Intersections on Nimitz Highway/Ala Moana Boulevard that are part of the V2E pilot are:

  1. Kalia Road / Ena Road and Ala Moana Boulevard
  2. Kahanamoku Street and Ala Moana Boulevard
  3. Hobron Lane and Ala Moana Boulevard
  4. Ala Moana Park Drive / Atkinson Drive and Ala Moana Boulevard
  5. Ala Moana Center Exit and Ala Moana Boulevard
  6. Ala Moana Center Entrance and Ala Moana Boulevard
  7. Piikoi Street and Ala Moana Boulevard
  8. Queen Street and Ala Moana Boulevard
  9. Ala Moana Park Drive / Kamakee Street and Ala Moana Boulevard
  10. Kewalo Basin entrance and Ala Moana Boulevard
  11. Ward Avenue and Ala Moana Boulevard
  12. Koula Street and Ala Moana Boulevard
  13. Cooke Street and Ala Moana Boulevard
  14. Coral Street and Ala Moana Boulevard
  15. Keawe Street and Ala Moana Boulevard
  16. Forrest Avenue / South Street and Ala Moana Boulevard
  17. Channel Street and Ala Moana Boulevard
  18. Punchbowl Street and Ala Moana Boulevard
  19. Halekauwila Street / Richards Street and Nimitz Highway
  20. Alakea Street and Nimitz Highway
  21. Bishop Street and Nimitz Highway
  22. Fort Street Mall and Nimitz Highway
  23. Bethel Street / Nuuanu Avenue and Nimitz Highway
  24. Smith Street and Nimitz Highway
  25. River Street and Nimitz Highway
  26. Pacific Street (westbound) and Nimitz Highway
  27. Pacific Street (eastbound) and Nimitz Highway
  28. Alakawa Street and Nimitz Highway
  29. Fishing Village and Nimitz Highway
  30. Waiakamilo Road and Nimitz Highway
  31. Kalihi Street and Nimitz Highway
  32. Mokauea Street and Nimitz Highway
  33. Puuhale Road and Nimitz Highway
  34. Sand Island Access Road and Nimitz Highway

Motorists, bicyclists, and pedestrians traveling through these intersections can receive safety information such as audible alerts when there are potential conflicts through a free app called TravelSafely. The app is available in the Apple App Store or on Google Play. More information on the TravelSafely app can be viewed at https://youtu.be/W5yWh2iYE1w

Representative Henry J.C. Aquino, Chair, House Transportation Committee added: “This kind of connectivity has tremendous opportunities to prioritize road safety and could encompass or complement recent bills passing the State Legislature including which could be very beneficial for our state both from a safety standpoint and for further research, development and other innovations.”

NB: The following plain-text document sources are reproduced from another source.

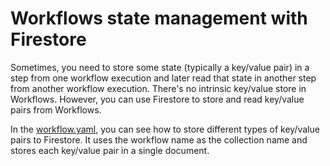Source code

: # Workflows state management with Firestore

Sometimes, you need to store some state (typically a key/value pair) in a
step from one workflow execution and later read that state in another step from
another workflow execution. There's no intrinsic key/value store in Workflows.
However, you can use Firestore to store and read key/value pairs from Workflows.

In the [workflow.yaml](workflow.yaml), you can see how to store different types
of key/value pairs to Firestore. It uses the workflow name as the collection
name and stores each key/value pair in a single document.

Total cost for the Nimitz V2E Pilot, which includes installation of the system, training, cybersecurity, and warranty/support services, was $4.68 million. Additional details on the pilot can be found here.

HDOT thanks the University of Hawaii College of Engineering, Senate and House Transportation Committees, and its partners for their support as we continue to explore advancements in our traveler information and Intelligent Transportation Systems.